The following is excerpted from March 9 Remarks by RBC executive Barbara Stymiest to the Select Committee of the Ontario Provincial Legislature on the proposed transaction of the TMX Group and the London Stock Exchange Group:
I am speaking to you today as past president and chief executive officer of the Toronto Stock Exchange. As an executive with RBC, I remind you of certain conflicts, namely RBC's role as advisor to the LSE, and our partial ownership of Alpha, an alternative trading system.
Even in the mid-nineties, when I was board chairman of the TSE, the approaching storm was painfully obvious. New technology was pushing change upon stock markets everywhere. Transaction speed and transparency were the table stakes in a fast-moving exchange game for order flow, listings and greater visibility for listed companies. Electronic trading closed iconic trading floors all over the world but also created the possibility of growth. Finally geography was no longer an obstacle to being something larger.
It is important to understand the velocity of change that has ushered in a whole new way of thinking about equity and derivatives trading worldwide. Platforms are consolidating. And mergers are an attractive option for success in a technology-intense world. They help to address the all important question: Where is growth going to come from?
We in Canada found that answer in 1999, when exchanges in Vancouver and Calgary agreed to merge, and then merged with the TSE in 2001. I will let Venture's numbers as posted at the last trading day speak to those who feared the small cap market would disappear, or that the Canadian West would somehow lose its place in a unified Canadian capital market or that this aspect of our plan for building out the TSX, now TMX Group, was, well, nuts.
Nasdaq was headed in this direction and so was NYSE, although, distracted by other issues, they wouldn't finally make that jump until 2005. In Europe, historic change in trading dynamics across capital markets was moving even more quickly. When the oldest stock exchange in the world, Amsterdam, agreed in 2000 to merge with the Brussels exchange and the Paris exchange to become Euronext, I was convinced that we in Canada were not just running out of time, we were already behind.

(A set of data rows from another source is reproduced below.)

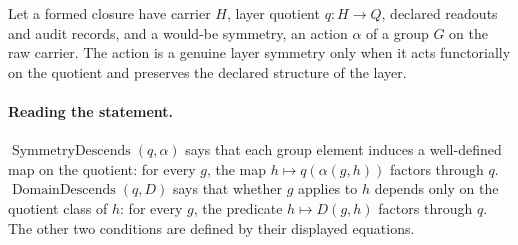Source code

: Let a formed closure have carrier \(H\), layer quotient
\(q:H\to Q\), declared readouts and audit records, and a would-be
symmetry, an action \(\alpha\) of a group \(G\) on the raw carrier.  The
action is a genuine layer symmetry only when it acts functorially on the quotient and
preserves the declared structure of the layer.

\paragraph{Reading the statement.}
\(\operatorname{SymmetryDescends}(q,\alpha)\) says that each group
element induces a well-defined map on the quotient: for every \(g\),
the map \(h\mapsto q(\alpha(g,h))\) factors through \(q\).
\(\operatorname{DomainDescends}(q,D)\) says that whether \(g\) applies
to \(h\) depends only on the quotient class of \(h\): for every \(g\),
the predicate \(h\mapsto D(g,h)\) factors through \(q\). The other two
conditions are defined by their displayed equations.

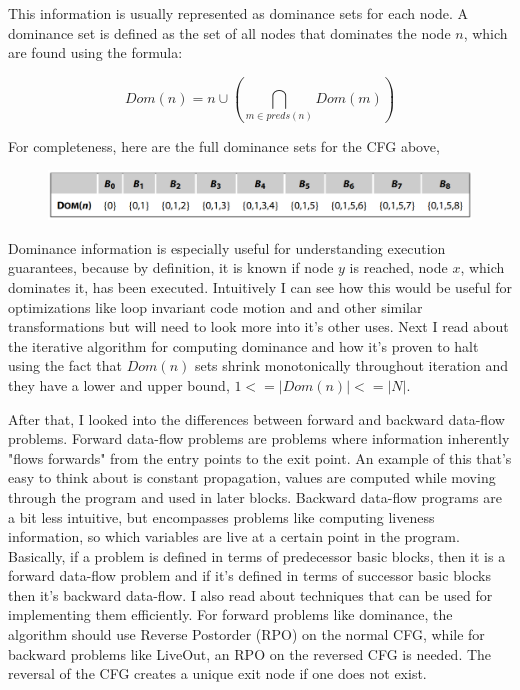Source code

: \documentclass[11pt, a4paper, titlepage]{article}
\begin{document}
This information is usually represented as dominance sets for each node. A dominance set is defined as the set of all nodes that dominates the node $n$, which are found using the formula:

\[Dom(n)={n} \cup (\bigcap_{m \in preds(n)} Dom(m))\]

For completeness, here are the full dominance sets for the CFG above,

\begin{figure}[H]
  \centering
  \includegraphics[scale=0.3]{images/r2.png}
\end{figure}

Dominance information is especially useful for understanding execution guarantees, because by definition, it is known if node $y$ is reached, node $x$, which dominates it, has been executed.
Intuitively I can see how this would be useful for optimizations like loop invariant code motion and and other similar transformations but will need to look more into it's other uses.
Next I read about the iterative algorithm for computing dominance and how it's proven to halt using the fact that $Dom(n)$ sets shrink monotonically throughout iteration and they have a lower and upper bound, $1 <= |Dom(n)| <= |N|$. 

After that, I looked into the differences between forward and backward data-flow problems. Forward data-flow problems are problems where information inherently "flows forwards" from the entry points to the exit point. An example of this that's easy to think about is constant propagation, values are computed while moving through the program and used in later blocks. Backward data-flow programs are a bit less intuitive, but encompasses problems like computing liveness information, so which variables are live at a certain point in the program. Basically, if a problem is defined in terms of predecessor basic blocks, then it is a forward data-flow problem and if it's defined in terms of successor basic blocks then it's backward data-flow. I also read about techniques that can be used for implementing them efficiently. For forward problems like dominance, the algorithm should use Reverse Postorder (RPO) on the normal CFG, while for backward problems like LiveOut, an RPO on the reversed CFG is needed. The reversal of the CFG creates a unique exit node if one does not exist.
\end{document}
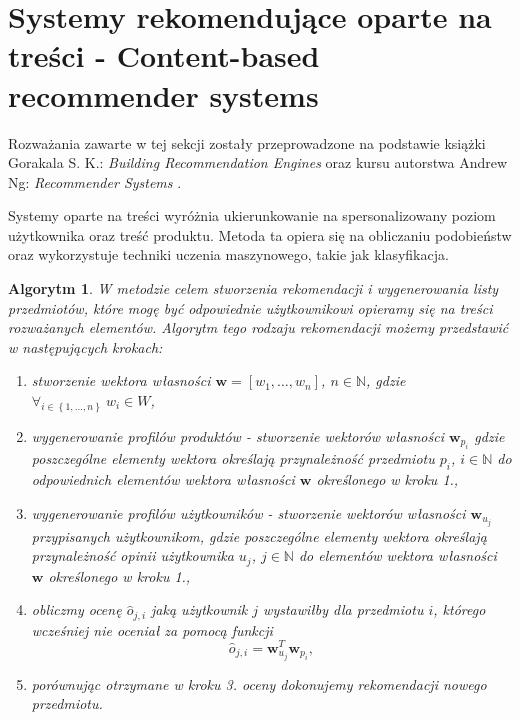\documentclass[12pt,a4paper]{report}
\newtheorem{algorytm}[df]{Algorytm}
\newcommand{\set}[1]{\left\lbrace {#1} \right\rbrace}
\newcommand{\setN}{\mathbb{N}}
\newcommand{\setWlasnosci}{\mathit{W}}
\begin{document}
\section{Systemy rekomendujące oparte na treści - Content-based recommender systems}
Rozważania zawarte w tej sekcji zostały przeprowadzone na podstawie książki Gorakala S. K.: \textit{Building Recommendation Engines} {\citep[Sec 3]{bre}} oraz kursu autorstwa Andrew Ng: \textit{Recommender Systems} {\citep{rs}}.
\bigskip

Systemy oparte na treści wyróżnia ukierunkowanie na spersonalizowany poziom użytkownika oraz treść produktu. Metoda ta opiera się na obliczaniu podobieństw oraz wykorzystuje techniki uczenia maszynowego, takie jak klasyfikacja.

\begin{algorytm}
W metodzie celem stworzenia rekomendacji i wygenerowania listy przedmiotów, które mogę być odpowiednie użytkownikowi opieramy się na treści rozważanych elementów. Algorytm tego rodzaju rekomendacji możemy przedstawić w następujących krokach:
\begin{enumerate}
\item stworzenie wektora własności $\mathbf{w} = [w_1, \ldots, w_n]$, $n \in \setN$, gdzie $\forall_{i \in \set{1, \ldots, n}} \: w_i \in \setWlasnosci$,

\item wygenerowanie profilów produktów - stworzenie wektorów własności $\mathbf{w}_{p_i}$ gdzie poszczególne elementy wektora określają przynależność przedmiotu $p_i$, $i \in \setN$ do odpowiednich elementów wektora własności $\mathbf{w}$ określonego w kroku 1.,

\item wygenerowanie profilów użytkowników - stworzenie wektorów własności $\mathbf{w}_{u_j}$ przypisanych użytkownikom, gdzie poszczególne elementy wektora określają przynależność opinii użytkownika $u_j$, $j \in \setN$ do elementów wektora własności $\mathbf{w}$ określonego w kroku 1.,

\item obliczmy ocenę $\widehat{o}_{j,i}$ jaką użytkownik $j$ wystawiłby dla przedmiotu $i$, którego wcześniej nie oceniał za pomocą funkcji
$$
\widehat{o}_{j,i} = \mathbf{w}_{u_j}^T \mathbf{w}_{p_i},
$$

\item porównując otrzymane w kroku 3. oceny dokonujemy rekomendacji nowego przedmiotu.
\end{enumerate}
\end{algorytm}
\end{document}
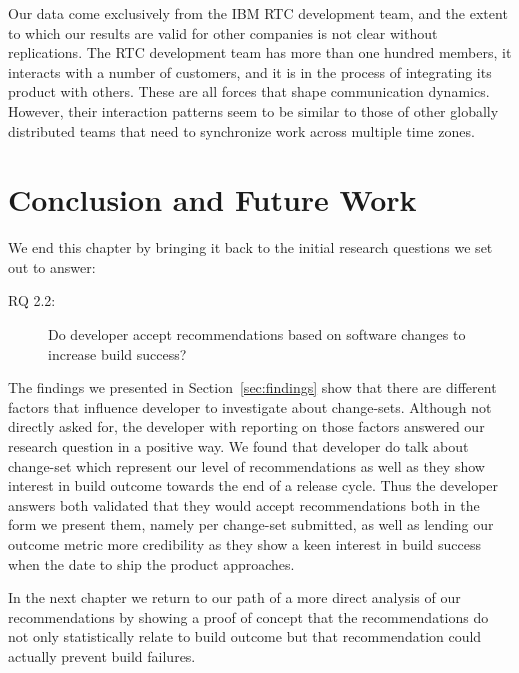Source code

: Our data come exclusively from the IBM RTC development team, and the extent to which our results are valid for other companies is not clear without replications. 
The RTC development team has more than one hundred members, it interacts with a number of customers, and it is in the process of integrating its product with others.
These are all forces that shape communication dynamics. 
However, their interaction patterns seem to be similar to those of other globally distributed teams that need to synchronize work across multiple time zones.

\section{Conclusion and Future Work}
\label{sec:conclusions}
We end this chapter by bringing it back to the initial research questions we set out to answer:
\begin{description}
  \item[RQ 2.2:] Do developer accept recommendations based on software changes to increase build success? 
\end{description}

The findings we presented in Section~\ref{sec:findings} show that there are different factors that influence developer to investigate about change-sets.
Although not directly asked for, the developer with reporting on those factors answered our research question in a positive way.
We found that developer do talk about change-set which represent our level of recommendations as well as they show interest in build outcome towards the end of a release cycle.
Thus the developer answers both validated that they would accept recommendations both in the form we present them, namely per change-set submitted, as well as lending our outcome metric more credibility as they show a keen interest in build success when the date to ship the product approaches.

In the next chapter we return to our path of a more direct analysis of our recommendations by showing a proof of concept that the recommendations do not only statistically relate to build outcome but that recommendation could actually prevent build failures.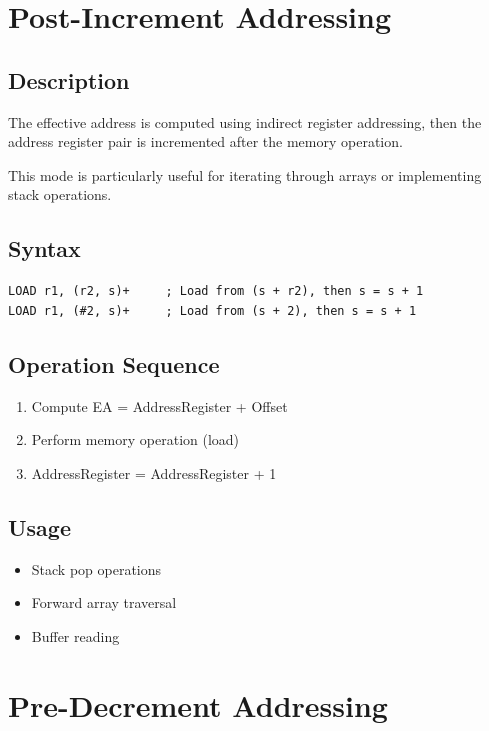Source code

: \section{Post-Increment Addressing}

\subsection{Description}

The effective address is computed using indirect register addressing, then the address register pair is incremented
after the memory operation.

This mode is particularly useful for iterating through arrays or implementing stack operations.

\subsection{Syntax}

\begin{lstlisting}
LOAD r1, (r2, s)+     ; Load from (s + r2), then s = s + 1
LOAD r1, (#2, s)+     ; Load from (s + 2), then s = s + 1
\end{lstlisting}

\subsection{Operation Sequence}

\begin{enumerate}
	\item Compute EA = AddressRegister + Offset
	\item Perform memory operation (load)
	\item AddressRegister = AddressRegister + 1
\end{enumerate}

\subsection{Usage}

\begin{itemize}
	\item Stack pop operations
	\item Forward array traversal
	\item Buffer reading
\end{itemize}

\section{Pre-Decrement Addressing}

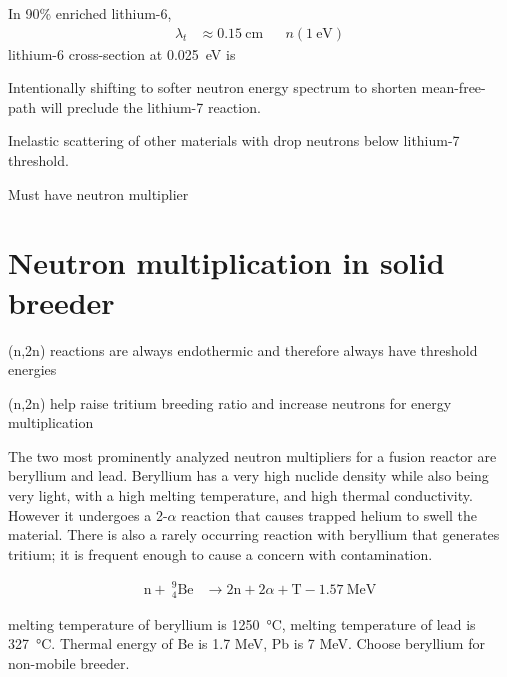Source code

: \documentclass[11pt]{report} %
\begin{document}
In 90\% enriched lithium-6,
\begin{align*}
\lambda_t & \approx \SI{0.15}{\centi\meter} && n(\SI{1}{\electronvolt}) 
\end{align*}
lithium-6 cross-section at \SI{0.025}{\electronvolt} is %

Intentionally shifting to softer neutron energy spectrum to shorten mean-free-path will preclude the lithium-7 reaction.

Inelastic scattering of other materials with drop neutrons below lithium-7 threshold.

Must have neutron multiplier


\section{Neutron multiplication in solid breeder}
(n,2n) reactions are always endothermic and therefore always have threshold energies

(n,2n) help raise tritium breeding ratio and increase neutrons for energy multiplication

The two most prominently analyzed neutron multipliers for a fusion reactor are beryllium and lead. Beryllium has a very high nuclide density while also being very light, with a high melting temperature, and high thermal conductivity. However it undergoes a 2-$\alpha$ reaction that causes trapped helium to swell the material. There is also a rarely occurring reaction with beryllium that generates tritium; it is frequent enough to cause a concern with contamination.

\begin{align}
\mathrm{n} + ~^9_4\mathrm{Be} &\xrightarrow ~2\mathrm{n}+2\alpha + \mathrm{T} -1.57~\text{MeV}\label{eq:Be-n}
\end{align}

melting temperature of beryllium is \SI{1250}{\celsius}, melting temperature of lead is \SI{327}{\celsius}. Thermal energy of Be is 1.7 MeV, Pb is 7 MeV. Choose beryllium for non-mobile breeder.
\end{document}
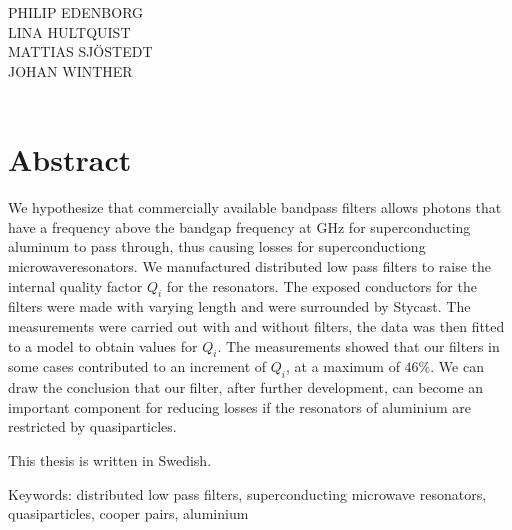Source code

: \documentclass[../../main.tex]{subfiles}
\begin{document}
\titel\\
\undertitel\\
PHILIP EDENBORG\\LINA HULTQUIST\\MATTIAS SJÖSTEDT\\JOHAN WINTHER\\
\department\\
\university \setlength{\parskip}{0.5cm}

\thispagestyle{plain}			%
\setlength{\parskip}{0pt plus 1.0pt}
\section*{Abstract}



We hypothesize that commercially available bandpass filters allows photons that have a frequency above the bandgap frequency at \unit[88]{GHz} for superconducting aluminum to pass through, thus causing losses for superconductiong microwaveresonators. We manufactured distributed low pass filters to raise the internal quality factor $Q_i$ for the resonators. The exposed conductors for the filters were made with varying length and were surrounded by Stycast. The measurements were carried out with and without filters, the data was then fitted to a model to obtain values for $Q_i$. The measurements showed that our filters in some cases contributed to an increment of $Q_i$, at a maximum of $46 \%$. We can draw the conclusion that our filter, after further development, can become an important component for reducing losses if the resonators of aluminium are restricted by quasiparticles.



This thesis is written in Swedish.

\vfill
Keywords: distributed low pass filters, superconducting microwave resonators, quasiparticles, cooper pairs, aluminium
\end{document}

I ask that you lift your heads up and see the future. What on earth is anyone afraid of in the face of this transaction? After all is said and done this deal is about business building. And that isn't a new idea for Canada.
In fact, none of this is really very new. As early as 2002 we at the TSE were meeting with both the big and small exchanges in the United States, exploring north-south opportunities. The lock Montreal had on derivatives moved us quickly to search for growth elsewhere, in Europe and the U.K. We met more than once with the LSE searching for the way forward in a fast-paced world of change.
But at that time, in more than one country, there was a board of directors or a government terrified of selling out the homestead and protecting the flag. It was a frustrating yet exciting time.
The issues being raised today about the TSX/LSE merge aren't new or material. They are old fears. Perhaps there's a sense we aren't ready to become something larger and transatlantic. It may be that, like the national securities regulator debate, there are too many interests protecting something other than the real subject of discussion. Or perhaps there is still confusion between trading and the process of capital formation.
Whatever the case, none of the ambitions for our Canadian exchange should be a surprise to anyone. In the prospectus for the TSX Group's initial public offering in 2002 we committed to do three things: enhance the core business, expand geographically, and diversify into new business opportunities. These goals, now 10 years old, are the catalyst to this merger proposal. No one questioned them then. Why question them now?